Fernando Sánchez Castillo
Fernando Sánchez Castillo is a Spanish artist who works with themes of history, memory and resistance. Born in Madrid in 1970, he studied Fine Arts at the Facultad de Bellas Artes, Universidad Complutense Madrid, and Philosophy at the Instituto de Estética Contemporánea, Universidad Autónoma de Madrid.

Fernando Sánchez Castillo
Sánchez Castillo has had solo exhibitions in Spain, Mexico, Germany, Austria and other countries. His works are included in the collections of the Centre Georges Pompidou, the Centro de Arte Reina Sofía, the Dutch Central Bank and other institutions.

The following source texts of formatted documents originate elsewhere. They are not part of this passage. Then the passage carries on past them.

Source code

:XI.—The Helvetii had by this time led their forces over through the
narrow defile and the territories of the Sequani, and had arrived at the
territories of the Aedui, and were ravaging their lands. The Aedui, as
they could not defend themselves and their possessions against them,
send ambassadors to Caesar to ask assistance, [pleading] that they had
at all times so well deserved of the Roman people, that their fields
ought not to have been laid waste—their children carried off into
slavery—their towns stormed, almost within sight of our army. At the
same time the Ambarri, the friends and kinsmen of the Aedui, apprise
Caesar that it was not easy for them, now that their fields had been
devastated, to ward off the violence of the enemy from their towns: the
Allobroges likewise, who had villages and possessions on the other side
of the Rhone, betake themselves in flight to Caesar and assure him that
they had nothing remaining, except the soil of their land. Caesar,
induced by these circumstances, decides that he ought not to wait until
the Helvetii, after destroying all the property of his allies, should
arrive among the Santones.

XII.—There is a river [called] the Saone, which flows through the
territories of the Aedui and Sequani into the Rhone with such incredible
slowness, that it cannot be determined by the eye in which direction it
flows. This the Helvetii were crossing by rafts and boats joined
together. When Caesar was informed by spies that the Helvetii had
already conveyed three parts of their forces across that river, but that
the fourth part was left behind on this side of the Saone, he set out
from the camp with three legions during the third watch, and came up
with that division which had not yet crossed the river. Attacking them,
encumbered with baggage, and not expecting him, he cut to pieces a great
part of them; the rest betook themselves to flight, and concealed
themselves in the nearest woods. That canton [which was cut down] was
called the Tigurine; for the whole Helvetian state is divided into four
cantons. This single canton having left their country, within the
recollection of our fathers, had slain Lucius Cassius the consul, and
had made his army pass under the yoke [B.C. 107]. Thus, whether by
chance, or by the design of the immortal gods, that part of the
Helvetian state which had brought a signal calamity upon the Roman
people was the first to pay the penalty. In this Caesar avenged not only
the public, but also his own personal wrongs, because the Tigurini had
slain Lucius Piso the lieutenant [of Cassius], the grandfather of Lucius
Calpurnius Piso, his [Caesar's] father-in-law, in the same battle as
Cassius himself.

Among Sánchez Castillo’s most famous projects is “Expanded Memorial”, a series of interactive installations in which visitors can take home a small plastic figure of a protester or freedom fighter and leave a message in the exhibition space. Like collectible superhero figurines, these small sculptures help their owners express themselves, reminding them of how they see themselves — the emotional connection to them is stronger than to large street monuments.
In late 2021, months before Russia’s full-scale invasion of Ukraine, the New Tretyakov Gallery in Moscow opened the exhibition
“Diversity United”, the last major international art exhibition before the country’s cultural isolation. One of the most memorable exhibits was Sánchez Castillo’s monument to August Landmesser, a German worker known from a historic photograph in which he is the only one in a crowd not raising his arm in a Nazi salute. At least two participants in the documentary part of the exhibition “No” took figurines of Landmesser with them into exile.
Specifically for the “No” exhibition, Sánchez Castillo created a sculpture of the politician Alexey Navalny, who remained Vladimir Putin’s main opponent until he was killed in a Russian prison in 2024. The work is the first monument of its kind to Navalny.